Дикая природа считалась безгреховной, поскольку была устроена самим богом, без вмешательства человека. Именно такое ощущение должны были создавать и особенности средневековых храмов. Архитектурные постройки мыслились внутри природы, о чем свидетельствуют изображения зданий в окружении деревьев на иконах и картинах XV–XVII веков. На существование такой связи указывают также детали градостроительного законодательства, которое из Византии было воспринято в другие европейские страны и предусматривало разрывы между зданиями, запрещая загораживать постройками вид на окружающую природу[122].
Силуэты романских построек повторяли и обобщали естественный рельеф, а их колористика гармонировала с природным окружением, стараясь использовать привычный язык для создания чувства неотделимости от природы. В отличие от более ранних базилик, построенных из кирпича, романские возводились из небольших, грубо отесанных камней (хотя в некоторых районах Франции и Германии кирпич тоже употреблялся), и этот местный камень, чаще всего служивший строительным материалом, органично сочетался с оттенками земли и зелени.

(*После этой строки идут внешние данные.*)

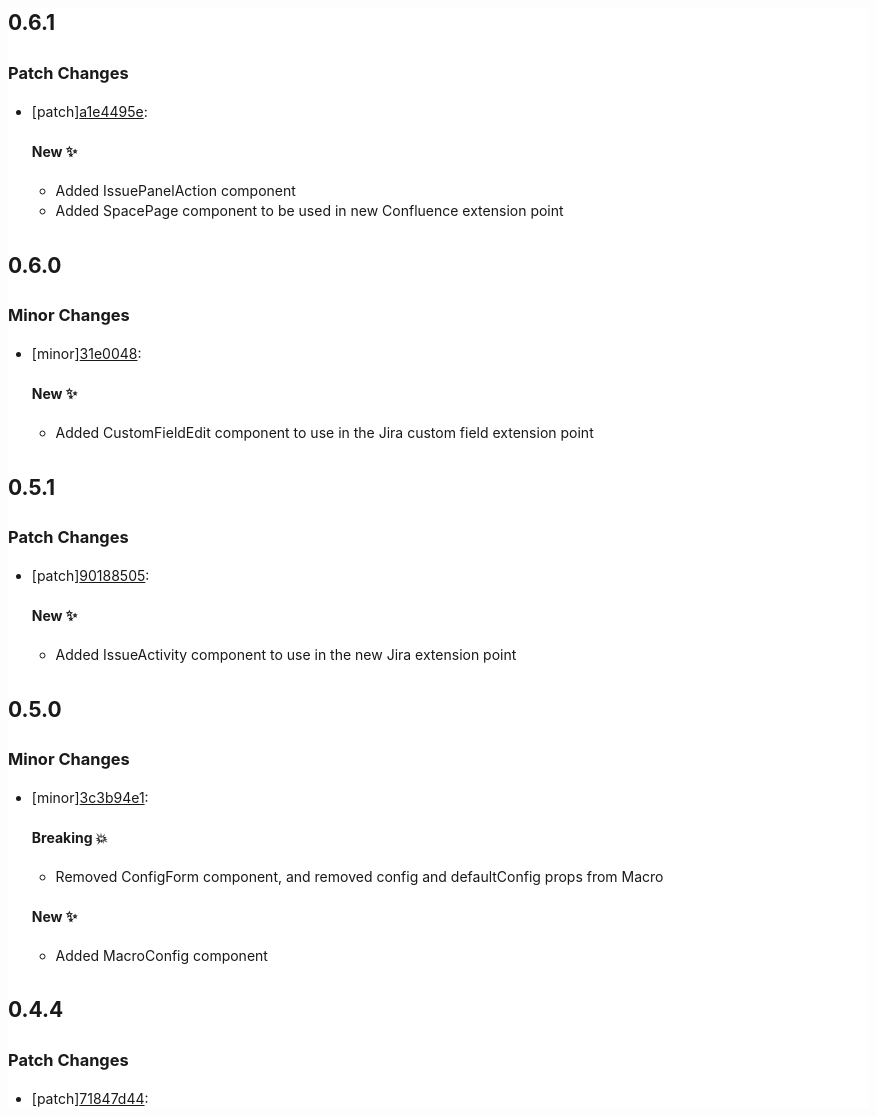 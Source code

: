 ## 0.6.1

### Patch Changes

- [patch][a1e4495e](https://bitbucket.org/atlassian/aux/commits/a1e4495e):

  #### New ✨

  - Added IssuePanelAction component
  - Added SpacePage component to be used in new Confluence extension point

## 0.6.0

### Minor Changes

- [minor][31e0048](https://bitbucket.org/atlassian/aux/commits/31e0048):

  #### New ✨

  - Added CustomFieldEdit component to use in the Jira custom field extension point

## 0.5.1

### Patch Changes

- [patch][90188505](https://bitbucket.org/atlassian/aux/commits/90188505):

  #### New ✨

  - Added IssueActivity component to use in the new Jira extension point

## 0.5.0

### Minor Changes

- [minor][3c3b94e1](https://bitbucket.org/atlassian/aux/commits/3c3b94e1):

  #### Breaking 💥

  - Removed ConfigForm component, and removed config and defaultConfig props from Macro

  #### New ✨

  - Added MacroConfig component

## 0.4.4

### Patch Changes

- [patch][71847d44](https://bitbucket.org/atlassian/aux/commits/71847d44):
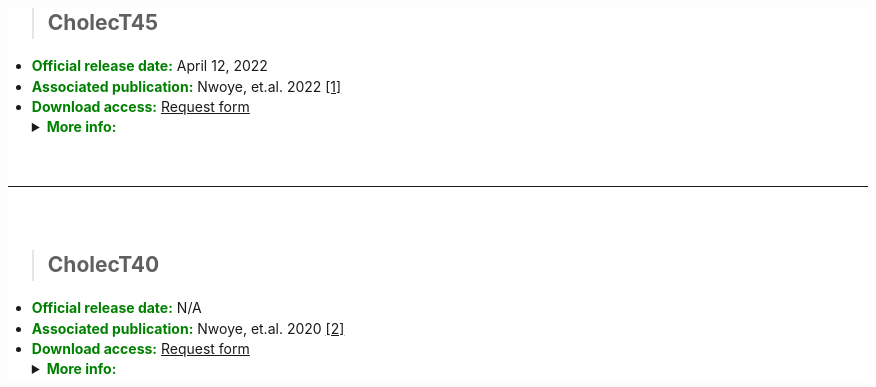 >## CholecT45

- **<font color="green">Official release date:</font>** April 12, 2022
- **<font color="green">Associated publication:</font>** Nwoye, et.al. 2022 [[1]](#cite-cholect50)
- **<font color="green">Download access:</font>** [Request form](https://forms.gle/jTdPJnZCmSe2Daw7A)
    <details>
      <summary><b><font color="green">More info:</font></b></summary>
      <table>
        <td width=35%>
          <table style="border-top:solid; border-bottom:solid; border-left:solid; border-right:solid">
            <tr  style="border-bottom:solid;"><th colspan=4>VIDEO DETAILS</th></tr>
            <tr><th># videos </th><td>45</td></tr>
            <tr><th># frames </th><td>90.5K</td></tr>
          </table>
        </td>
        <td>
          <table style="border-top:solid; border-bottom:solid; border-left:solid; border-right:solid">
            <tr  style="border-bottom:solid;"><th colspan=2>LABEL STATISTICS</th></tr>
            <tr><th> Label</th><th>Type</th><th># Category</th><th># Instances</th></tr>
            <tr>
              <td><b>triplets</b></td><td>binary</td><td>100 </td><td> 137.9K </td>
            </tr>
            <tr>
              <td><b>instruments</b></td><td>binary</td><td> 6 </td><td> 137.9K </td>
            </tr>
            <tr>
              <td><b>verbs</b></td><td>binary</td><td> 10 </td><td> 137.9K </td>
            </tr>
            <tr>
              <td><b>targets</b></td><td>binary</td><td> 15 </td><td> 137.9K </td>
            </tr>
            <tr>
              <td><b>phases</b></td><td>binary</td><td> 7 </td><td> 90.5K </td>
            </tr>
          </table>
        </td>
      </tr>
      </table>
    </details> 

<br>

---------------

<br>

>## CholecT40
- **<font color="green">Official release date:</font>** N/A
- **<font color="green">Associated publication:</font>** Nwoye, et.al. 2020 [[2]](#cite-cholect40)
- **<font color="green">Download access:</font>** [Request form](https://forms.gle/jTdPJnZCmSe2Daw7A)
    <details>
      <summary><b><font color="green">More info:</font></b></summary>
      <table>
        <td width=35%>
          <table style="border-top:solid; border-bottom:solid; border-left:solid; border-right:solid">
            <tr  style="border-bottom:solid;"><th colspan=2>VIDEO DETAILS</th></tr>
            <tr><th># videos </th><td>40</td></tr>
            <tr><th># frames </th><td>83.2K</td></tr>
          </table>
        </td>
        <td>
          <table style="border-top:solid; border-bottom:solid; border-left:solid; border-right:solid">
            <tr  style="border-bottom:solid;"><th colspan=4>LABEL STATISTICS</th></tr>
            <tr><th> Label</th><th>Type</th><th># Category</th><th># Instances</th></tr> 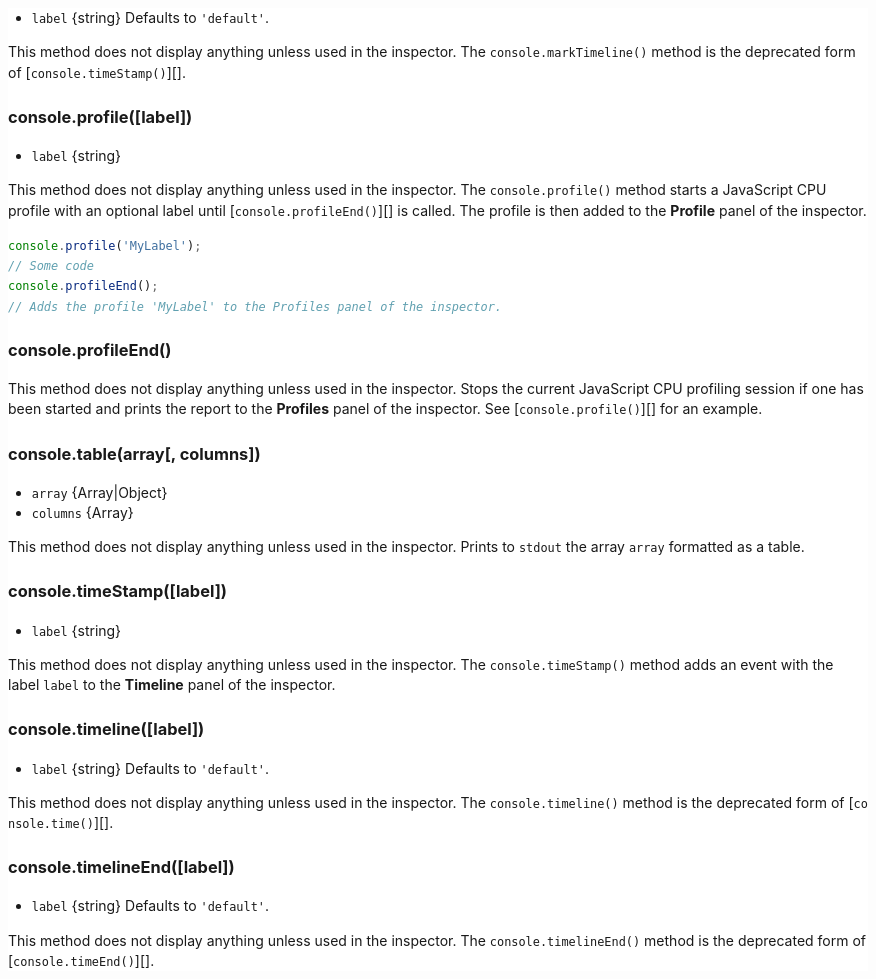 

* `label` {string} Defaults to `'default'`.

This method does not display anything unless used in the inspector. The `console.markTimeline()` method is the deprecated form of [`console.timeStamp()`][].

### console.profile([label])



* `label` {string}

This method does not display anything unless used in the inspector. The `console.profile()` method starts a JavaScript CPU profile with an optional label until [`console.profileEnd()`][] is called. The profile is then added to the **Profile** panel of the inspector.

```js
console.profile('MyLabel');
// Some code
console.profileEnd();
// Adds the profile 'MyLabel' to the Profiles panel of the inspector.
```

### console.profileEnd()



This method does not display anything unless used in the inspector. Stops the current JavaScript CPU profiling session if one has been started and prints the report to the **Profiles** panel of the inspector. See [`console.profile()`][] for an example.

### console.table(array[, columns])



* `array` {Array|Object}
* `columns` {Array}

This method does not display anything unless used in the inspector. Prints to `stdout` the array `array` formatted as a table.

### console.timeStamp([label])



* `label` {string}

This method does not display anything unless used in the inspector. The `console.timeStamp()` method adds an event with the label `label` to the **Timeline** panel of the inspector.

### console.timeline([label])



* `label` {string} Defaults to `'default'`.

This method does not display anything unless used in the inspector. The `console.timeline()` method is the deprecated form of [`console.time()`][].

### console.timelineEnd([label])



* `label` {string} Defaults to `'default'`.

This method does not display anything unless used in the inspector. The `console.timelineEnd()` method is the deprecated form of [`console.timeEnd()`][].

Все вокруг должно было создавать атмосферу того, что место это является естественным творением, но при этом творением природы (но не человека), которая рассматривалась как символ высшего, незримого мира. Даже цветная мозаика под ногами использовалась для того, чтобы «можно было бы подумать, что находишься на роскошном лугу, покрытом цветами». «Как не удивляться то пурпурному их цвету, то изумрудному; одни показывают багряный цвет, у других, как солнце, сияет белый; а некоторые из них, сразу являясь разноцветными, показывают различные окраски, как будто бы природа была их художником»[123].
Значимость цветовых символов в социальном пространстве поддерживалась их расположением в пространстве физическом. В основе средневекового образного мышления лежала вертикальная модель мира[124], в которой выше означало значительнее, сильнее. Силуэт города определяли здания находящихся в то время у власти институтов (церкви, ратуши). Элита жила непосредственно в центре, в то время как дома непривилегированных горожан располагались на окраинах или даже за городскими стенами. Дворцы и соборы возносились «высоко над городом, устремляясь ввысь над этим островком продуктивного изобилия, следя за всем, что производится и продается в этом людском гнездовище, которое, стоит лишь выйти из стен храма, представляет собой лабиринт узких улочек с бесчисленными сточными канавами и скотными сараями»[125]. Возвышение замков более богатых владельцев, занимающих господствующее по отношению к прочим положение, над множеством аристократических замков и поместий стало играть важную социальную роль, показывая взаимозависимость между людьми[126]. Такую же функцию выполняли и шпили готических соборов, устремленные все выше и выше не из-за того, что горожане стали больше верить в Бога, а в силу возрастания конкуренции между городами[127].